Copy the lines below exactly, starting with the first and finishing with the one holding "#### gRPC API / gRPC API"; do not copy the pictures.

Pictures paired with source code

· · ·

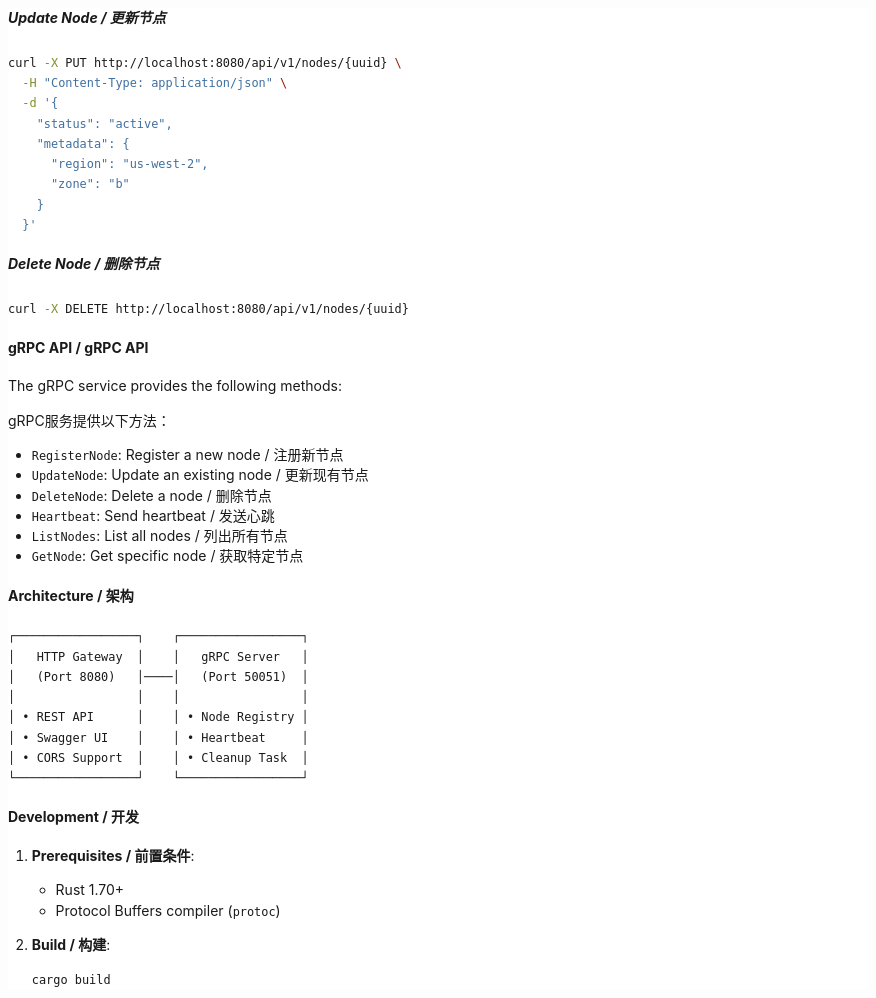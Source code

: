 ##### Update Node / 更新节点

```bash
curl -X PUT http://localhost:8080/api/v1/nodes/{uuid} \
  -H "Content-Type: application/json" \
  -d '{
    "status": "active",
    "metadata": {
      "region": "us-west-2",
      "zone": "b"
    }
  }'
```

##### Delete Node / 删除节点

```bash
curl -X DELETE http://localhost:8080/api/v1/nodes/{uuid}
```

#### gRPC API / gRPC API

The gRPC service provides the following methods:

gRPC服务提供以下方法：

- `RegisterNode`: Register a new node / 注册新节点
- `UpdateNode`: Update an existing node / 更新现有节点
- `DeleteNode`: Delete a node / 删除节点
- `Heartbeat`: Send heartbeat / 发送心跳
- `ListNodes`: List all nodes / 列出所有节点
- `GetNode`: Get specific node / 获取特定节点

#### Architecture / 架构

```
┌─────────────────┐    ┌─────────────────┐
│   HTTP Gateway  │    │   gRPC Server   │
│   (Port 8080)   │────│   (Port 50051)  │
│                 │    │                 │
│ • REST API      │    │ • Node Registry │
│ • Swagger UI    │    │ • Heartbeat     │
│ • CORS Support  │    │ • Cleanup Task  │
└─────────────────┘    └─────────────────┘
```

#### Development / 开发

1. **Prerequisites / 前置条件**:
   - Rust 1.70+
   - Protocol Buffers compiler (`protoc`)

2. **Build / 构建**:
   ```bash
   cargo build
   ```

· · ·

*Response to the exercise*:
Source code

: ##### Update Node / 更新节点

```bash
curl -X PUT http://localhost:8080/api/v1/nodes/{uuid} \
  -H "Content-Type: application/json" \
  -d '{
    "status": "active",
    "metadata": {
      "region": "us-west-2",
      "zone": "b"
    }
  }'
```

##### Delete Node / 删除节点

```bash
curl -X DELETE http://localhost:8080/api/v1/nodes/{uuid}
```

#### gRPC API / gRPC API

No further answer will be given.